Material und Methoden: Von 50 Patienten wurden postoperativ Proben von kolorektalem Tumor- und Normalgewebe kryoasserviert und makrodisseziert. Nach RNA-Isolierung und reverser Transkription wurde die quantitative Analyse der Genexpression von Jagged1 und Jagged2 mittels Microarray (Affymetrix GeneChip U133 Set) und quantitativer Real time PCR (LightCycler) durchgeführt. Die Analyse der Expression auf Proteinebene erfolgte mittels Immunhistochemie an Paraffin-Gewebeschnitten und Western blotting.

Ergebnisse: Die quantitative Analyse der mRNA-Expression von Jagged1 und Jagged2 (Microarray) zeigte eine signifikant stärkere relative Expression (RE) von Jagged2 in Tumor- vs. Normalgewebe (Median(RE) 5,14 vs. 3,24; p < 0,05), wohingegen Jagged1 im Tumor niedriger als im korrespondierenden Normalgewebe exprimiert war (Median(RE) 7,91 vs. 17,41; p < 0,05).

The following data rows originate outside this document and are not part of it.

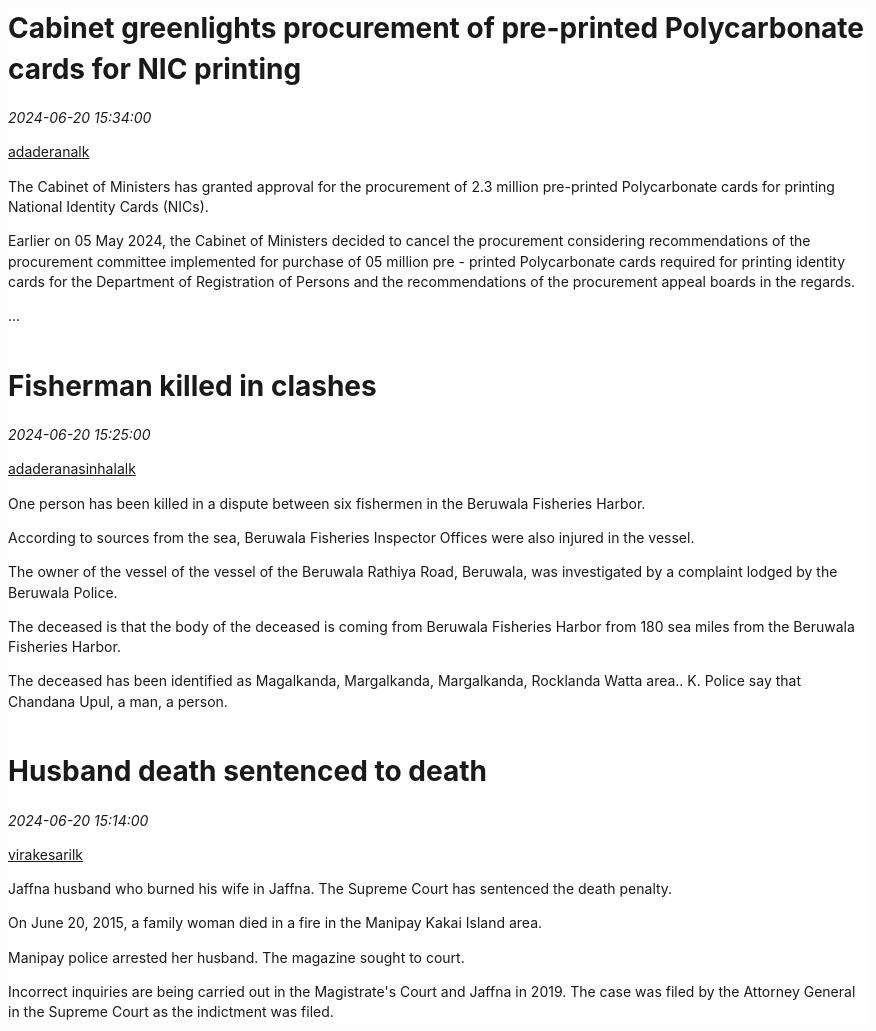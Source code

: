 
# Cabinet greenlights procurement of pre-printed Polycarbonate cards for NIC printing

*2024-06-20 15:34:00*

[adaderanalk](https://www.adaderana.lk/news/99990/-cabinet-greenlights-procurement-of-pre-printed-polycarbonate-cards-for-nic-printing)

The Cabinet of Ministers has granted approval for the procurement of 2.3 million pre-printed Polycarbonate cards for printing National Identity Cards (NICs).

Earlier on 05 May 2024, the Cabinet of Ministers decided to cancel the procurement considering recommendations of the procurement committee implemented for purchase of 05 million pre - printed Polycarbonate cards required for printing identity cards for the Department of Registration of Persons and the recommendations of the procurement appeal boards in the regards.

...



# Fisherman killed in clashes

*2024-06-20 15:25:00*

[adaderanasinhalalk](http://sinhala.adaderana.lk/news/197956)

One person has been killed in a dispute between six fishermen in the Beruwala Fisheries Harbor.

According to sources from the sea, Beruwala Fisheries Inspector Offices were also injured in the vessel.

The owner of the vessel of the vessel of the Beruwala Rathiya Road, Beruwala, was investigated by a complaint lodged by the Beruwala Police.

The deceased is that the body of the deceased is coming from Beruwala Fisheries Harbor from 180 sea miles from the Beruwala Fisheries Harbor.

The deceased has been identified as Magalkanda, Margalkanda, Margalkanda, Rocklanda Watta area.. K. Police say that Chandana Upul, a man, a person.



# Husband death sentenced to death

*2024-06-20 15:14:00*

[virakesarilk](https://www.virakesari.lk/article/186571)

Jaffna husband who burned his wife in Jaffna. The Supreme Court has sentenced the death penalty.

On June 20, 2015, a family woman died in a fire in the Manipay Kakai Island area.

Manipay police arrested her husband. The magazine sought to court.

Incorrect inquiries are being carried out in the Magistrate's Court and Jaffna in 2019. The case was filed by the Attorney General in the Supreme Court as the indictment was filed.
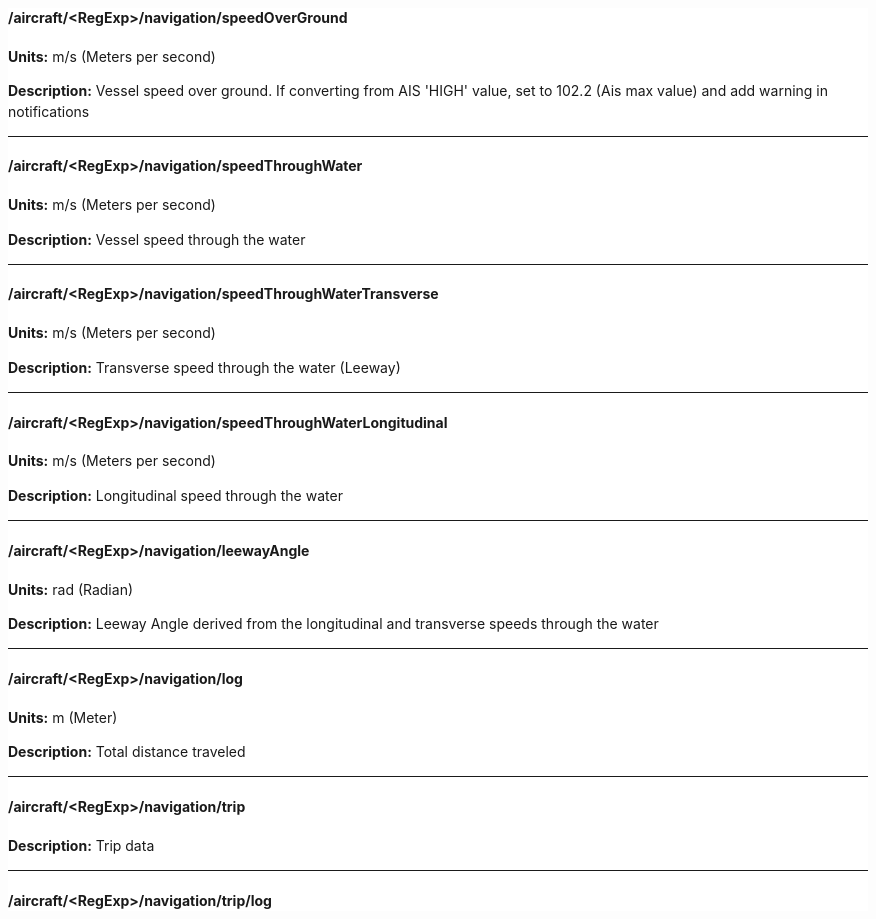 
#### /aircraft/&lt;RegExp&gt;/navigation/speedOverGround

**Units:** m/s (Meters per second)

**Description:** Vessel speed over ground. If converting from AIS 'HIGH' value, set to 102.2 (Ais max value) and add warning in notifications

---

#### /aircraft/&lt;RegExp&gt;/navigation/speedThroughWater

**Units:** m/s (Meters per second)

**Description:** Vessel speed through the water

---

#### /aircraft/&lt;RegExp&gt;/navigation/speedThroughWaterTransverse

**Units:** m/s (Meters per second)

**Description:** Transverse speed through the water (Leeway)

---

#### /aircraft/&lt;RegExp&gt;/navigation/speedThroughWaterLongitudinal

**Units:** m/s (Meters per second)

**Description:** Longitudinal speed through the water

---

#### /aircraft/&lt;RegExp&gt;/navigation/leewayAngle

**Units:** rad (Radian)

**Description:** Leeway Angle derived from the longitudinal and transverse speeds through the water

---

#### /aircraft/&lt;RegExp&gt;/navigation/log

**Units:** m (Meter)

**Description:** Total distance traveled

---

#### /aircraft/&lt;RegExp&gt;/navigation/trip

**Description:** Trip data

---

#### /aircraft/&lt;RegExp&gt;/navigation/trip/log

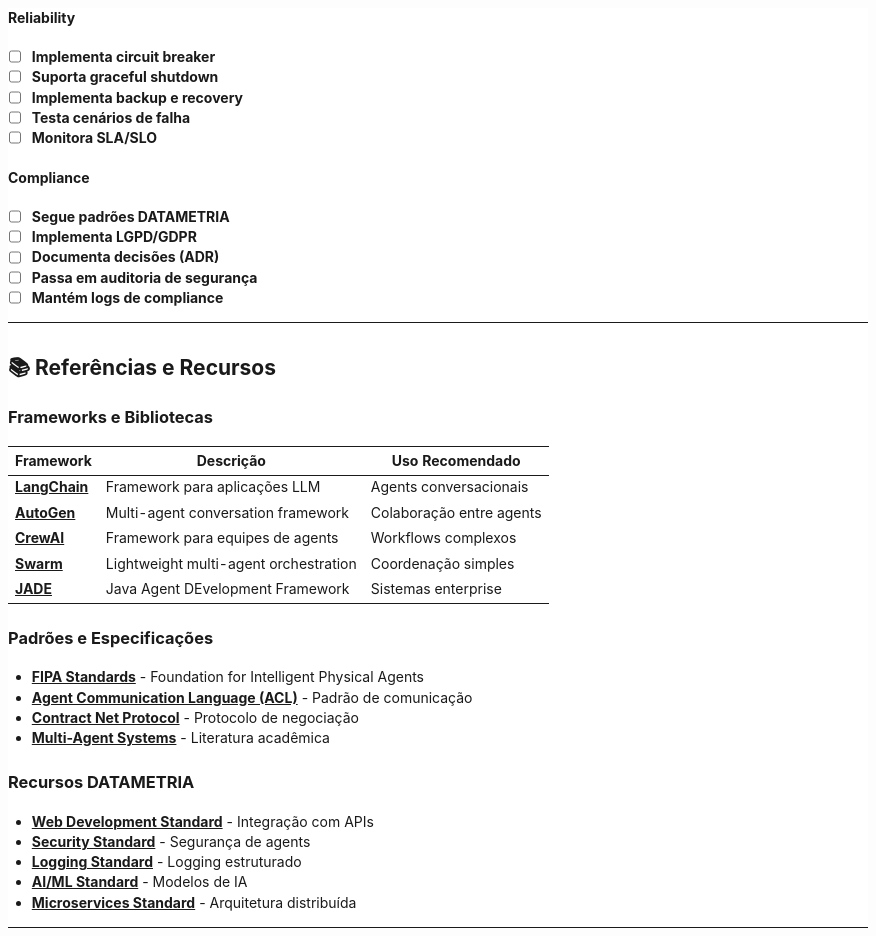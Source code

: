 #### Reliability

- [ ] **Implementa circuit breaker**
- [ ] **Suporta graceful shutdown**
- [ ] **Implementa backup e recovery**
- [ ] **Testa cenários de falha**
- [ ] **Monitora SLA/SLO**

#### Compliance

- [ ] **Segue padrões DATAMETRIA**
- [ ] **Implementa LGPD/GDPR**
- [ ] **Documenta decisões (ADR)**
- [ ] **Passa em auditoria de segurança**
- [ ] **Mantém logs de compliance**

---

## 📚 Referências e Recursos

### Frameworks e Bibliotecas

| Framework | Descrição | Uso Recomendado |
|-----------|-----------|-----------------|
| **[LangChain](https://langchain.com)** | Framework para aplicações LLM | Agents conversacionais |
| **[AutoGen](https://github.com/microsoft/autogen)** | Multi-agent conversation framework | Colaboração entre agents |
| **[CrewAI](https://crewai.com)** | Framework para equipes de agents | Workflows complexos |
| **[Swarm](https://github.com/openai/swarm)** | Lightweight multi-agent orchestration | Coordenação simples |
| **[JADE](http://jade.tilab.com)** | Java Agent DEvelopment Framework | Sistemas enterprise |

### Padrões e Especificações

- **[FIPA Standards](http://www.fipa.org/repository/standardspecs.html)** - Foundation for Intelligent Physical Agents
- **[Agent Communication Language (ACL)](http://www.fipa.org/specs/fipa00061/)** - Padrão de comunicação
- **[Contract Net Protocol](http://www.fipa.org/specs/fipa00029/)** - Protocolo de negociação
- **[Multi-Agent Systems](https://www.springer.com/series/6928)** - Literatura acadêmica

### Recursos DATAMETRIA

- **[Web Development Standard](datametria_std_web_dev.md)** - Integração com APIs
- **[Security Standard](datametria_std_security.md)** - Segurança de agents
- **[Logging Standard](datametria_std_logging.md)** - Logging estruturado
- **[AI/ML Standard](datametria_std_ai_ml_development.md)** - Modelos de IA
- **[Microservices Standard](datametria_std_microservices_architecture.md)** - Arquitetura distribuída

---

Die Validierung mittels real time-PCR bestätigte eine Überexpression von Jagged2 (Quotient(T/N)=3,97; p < 0,05). Dabei war das Expressionsniveau im Tumorgewebe bei 48% der Fälle über viermal und bei 20% der Fälle über zehnmal höher als im Normalgewebe. Die RNA-Expression von Jagged1 zeigte in der Validierung ein geringeres Expressionsniveau über alle Proben im Tumor vs. korrespondierendem Normalgewebe (Quotient(T/N)=0,88; p > 0,05). Auf Proteinebene zeigte die Immunhistochemie bei 86% der Proben eine stärkere Expression von Jagged2 im Tumorgewebe (Zytoplasma) als im Normalgewebe (14%). Jagged 1 zeigte durchschnittlich in der IHC eine stärkere zytoplasmatische Expression im Normalgewebe bei 60% der Proben. Bei 4 von 10 Proben zeigte sich kein Unterschied in der Intensität (40%). Im Western blot (10 Patienten) zeigte sich für jagged 2 eine stärkere Expression im Tumor (p < 0,05). Jagged 1 zeigte im Tumorgewebe vs. Normalgewebe von 10 Patienten durchschnittlich eine schwächere Bande (p > 0,05).

Schlussfolgerung: Jagged1 zeigte in kolorektalem Tumorgewebe eine tendenziell niedrigere Expression als im Normalgewebe. Jagged2 ist dagegen in kolorektalen Karzinomen in den Tumorzellen häufig überexprimiert, so dass Jagged2 als der beim kolorektalen Karzinom relevante Ligand vermutet werden kann.